**Directions for this task**
The required result is every line of the records that includes "from".

**Input material**

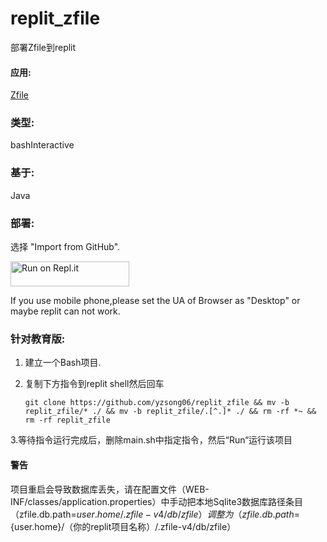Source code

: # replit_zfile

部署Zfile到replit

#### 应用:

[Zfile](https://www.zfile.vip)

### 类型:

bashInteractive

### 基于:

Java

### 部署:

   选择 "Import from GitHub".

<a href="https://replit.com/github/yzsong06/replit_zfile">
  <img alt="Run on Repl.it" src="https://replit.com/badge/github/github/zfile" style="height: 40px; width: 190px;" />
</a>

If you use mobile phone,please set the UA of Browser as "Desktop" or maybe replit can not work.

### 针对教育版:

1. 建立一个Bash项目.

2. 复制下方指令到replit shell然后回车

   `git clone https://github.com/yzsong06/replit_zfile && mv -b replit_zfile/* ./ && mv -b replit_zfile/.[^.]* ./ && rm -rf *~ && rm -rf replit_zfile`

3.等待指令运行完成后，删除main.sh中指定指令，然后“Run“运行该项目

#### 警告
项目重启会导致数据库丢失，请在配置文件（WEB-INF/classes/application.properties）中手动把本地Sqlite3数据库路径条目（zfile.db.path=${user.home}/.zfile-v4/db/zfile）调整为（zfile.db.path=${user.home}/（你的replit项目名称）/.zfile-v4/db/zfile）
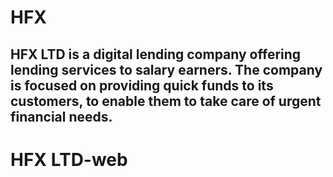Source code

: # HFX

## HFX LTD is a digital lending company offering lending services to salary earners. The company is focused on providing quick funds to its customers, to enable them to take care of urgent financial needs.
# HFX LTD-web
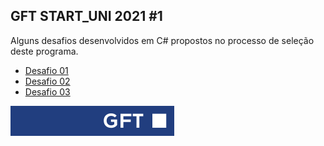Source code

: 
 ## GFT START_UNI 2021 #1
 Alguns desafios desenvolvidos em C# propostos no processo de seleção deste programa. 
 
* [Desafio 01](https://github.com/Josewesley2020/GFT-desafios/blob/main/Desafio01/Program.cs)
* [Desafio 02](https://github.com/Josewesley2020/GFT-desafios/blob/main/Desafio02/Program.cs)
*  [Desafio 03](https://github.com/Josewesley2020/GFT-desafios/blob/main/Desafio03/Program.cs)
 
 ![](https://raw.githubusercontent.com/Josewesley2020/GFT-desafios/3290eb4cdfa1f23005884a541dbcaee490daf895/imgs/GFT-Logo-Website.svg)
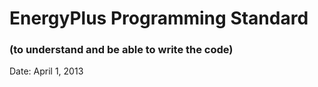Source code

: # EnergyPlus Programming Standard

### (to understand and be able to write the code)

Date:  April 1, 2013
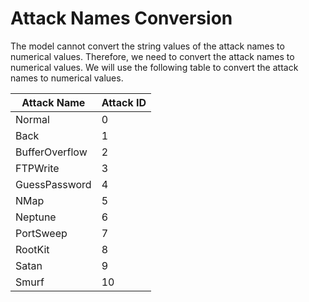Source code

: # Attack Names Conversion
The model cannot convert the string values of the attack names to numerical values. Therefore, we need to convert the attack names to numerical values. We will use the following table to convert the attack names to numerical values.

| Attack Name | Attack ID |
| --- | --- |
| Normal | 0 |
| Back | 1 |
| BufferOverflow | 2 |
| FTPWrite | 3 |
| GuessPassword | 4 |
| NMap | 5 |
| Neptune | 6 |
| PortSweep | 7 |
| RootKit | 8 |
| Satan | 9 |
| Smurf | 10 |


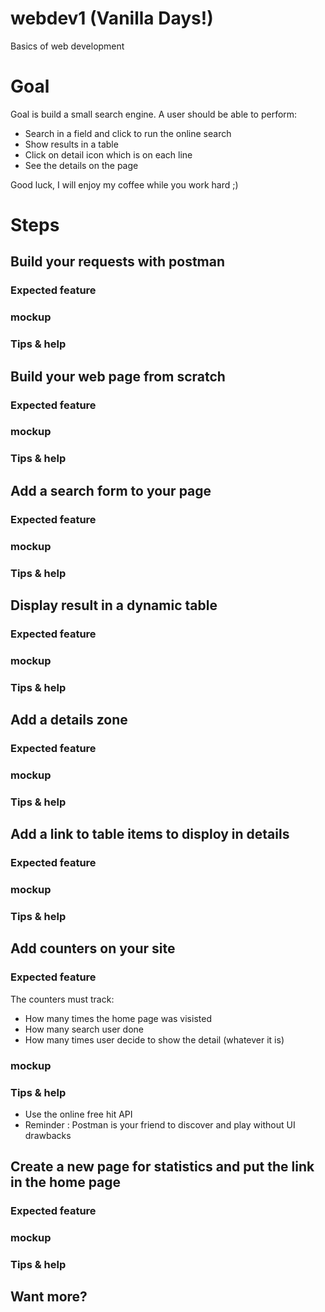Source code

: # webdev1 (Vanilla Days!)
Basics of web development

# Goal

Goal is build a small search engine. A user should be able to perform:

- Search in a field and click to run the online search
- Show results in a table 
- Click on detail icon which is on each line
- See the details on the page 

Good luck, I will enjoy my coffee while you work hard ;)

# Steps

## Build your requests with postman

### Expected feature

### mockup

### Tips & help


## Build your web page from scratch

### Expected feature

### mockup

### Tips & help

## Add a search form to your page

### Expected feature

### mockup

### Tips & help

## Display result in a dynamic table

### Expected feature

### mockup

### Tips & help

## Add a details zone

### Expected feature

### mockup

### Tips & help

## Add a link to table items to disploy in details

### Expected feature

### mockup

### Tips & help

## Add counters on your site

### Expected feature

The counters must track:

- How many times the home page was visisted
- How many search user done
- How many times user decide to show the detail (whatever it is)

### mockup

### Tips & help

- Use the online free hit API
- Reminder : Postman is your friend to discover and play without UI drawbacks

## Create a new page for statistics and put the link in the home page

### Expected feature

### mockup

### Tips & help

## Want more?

**Answer to this task**
   选择 "Import from GitHub".
## Build your web page from scratch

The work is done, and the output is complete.